### Work instructions
Beginning with the first line of the data below, reproduce every line unchanged, ending with the line that holds "Definitivamente, a mais".

━━ Available data ━━

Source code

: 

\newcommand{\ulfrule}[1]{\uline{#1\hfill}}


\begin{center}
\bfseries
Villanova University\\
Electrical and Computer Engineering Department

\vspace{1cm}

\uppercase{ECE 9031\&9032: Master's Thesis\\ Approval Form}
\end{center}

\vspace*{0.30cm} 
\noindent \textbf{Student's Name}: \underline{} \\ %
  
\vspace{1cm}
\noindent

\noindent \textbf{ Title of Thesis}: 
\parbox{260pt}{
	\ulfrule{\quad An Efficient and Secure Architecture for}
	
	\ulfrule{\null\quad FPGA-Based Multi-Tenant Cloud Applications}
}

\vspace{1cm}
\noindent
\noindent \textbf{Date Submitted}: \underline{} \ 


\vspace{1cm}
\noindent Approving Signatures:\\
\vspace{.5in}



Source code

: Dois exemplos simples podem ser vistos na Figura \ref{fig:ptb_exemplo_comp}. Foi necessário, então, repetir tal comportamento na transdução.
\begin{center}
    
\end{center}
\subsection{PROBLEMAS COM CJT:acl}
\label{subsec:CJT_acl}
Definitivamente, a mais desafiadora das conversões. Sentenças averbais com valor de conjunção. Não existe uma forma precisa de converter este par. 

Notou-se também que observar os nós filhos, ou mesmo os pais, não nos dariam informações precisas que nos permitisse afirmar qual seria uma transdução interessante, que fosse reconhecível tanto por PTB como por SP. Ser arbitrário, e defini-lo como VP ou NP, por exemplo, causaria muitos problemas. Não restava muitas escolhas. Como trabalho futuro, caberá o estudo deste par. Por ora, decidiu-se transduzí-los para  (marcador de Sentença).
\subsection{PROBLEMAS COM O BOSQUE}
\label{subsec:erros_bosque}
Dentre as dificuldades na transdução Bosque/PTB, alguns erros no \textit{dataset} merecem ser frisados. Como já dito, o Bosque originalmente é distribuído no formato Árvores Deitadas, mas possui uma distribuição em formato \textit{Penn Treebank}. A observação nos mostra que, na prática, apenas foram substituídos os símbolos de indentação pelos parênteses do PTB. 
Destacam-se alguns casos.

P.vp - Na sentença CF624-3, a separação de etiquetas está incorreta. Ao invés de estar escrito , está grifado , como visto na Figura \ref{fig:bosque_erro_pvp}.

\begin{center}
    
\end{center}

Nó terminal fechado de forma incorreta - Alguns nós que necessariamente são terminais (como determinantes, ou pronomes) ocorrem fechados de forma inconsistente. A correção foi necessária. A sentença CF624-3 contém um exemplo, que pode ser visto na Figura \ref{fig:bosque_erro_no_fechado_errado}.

━━━

### Result of the task
Source code

: 

\newcommand{\ulfrule}[1]{\uline{#1\hfill}}


\begin{center}
\bfseries
Villanova University\\
Electrical and Computer Engineering Department

\vspace{1cm}

\uppercase{ECE 9031\&9032: Master's Thesis\\ Approval Form}
\end{center}

\vspace*{0.30cm} 
\noindent \textbf{Student's Name}: \underline{} \\ %
  
\vspace{1cm}
\noindent

\noindent \textbf{ Title of Thesis}: 
\parbox{260pt}{
	\ulfrule{\quad An Efficient and Secure Architecture for}
	
	\ulfrule{\null\quad FPGA-Based Multi-Tenant Cloud Applications}
}

\vspace{1cm}
\noindent
\noindent \textbf{Date Submitted}: \underline{} \ 


\vspace{1cm}
\noindent Approving Signatures:\\
\vspace{.5in}



Source code

: Dois exemplos simples podem ser vistos na Figura \ref{fig:ptb_exemplo_comp}. Foi necessário, então, repetir tal comportamento na transdução.
\begin{center}
    
\end{center}
\subsection{PROBLEMAS COM CJT:acl}
\label{subsec:CJT_acl}
Definitivamente, a mais desafiadora das conversões. Sentenças averbais com valor de conjunção. Não existe uma forma precisa de converter este par. 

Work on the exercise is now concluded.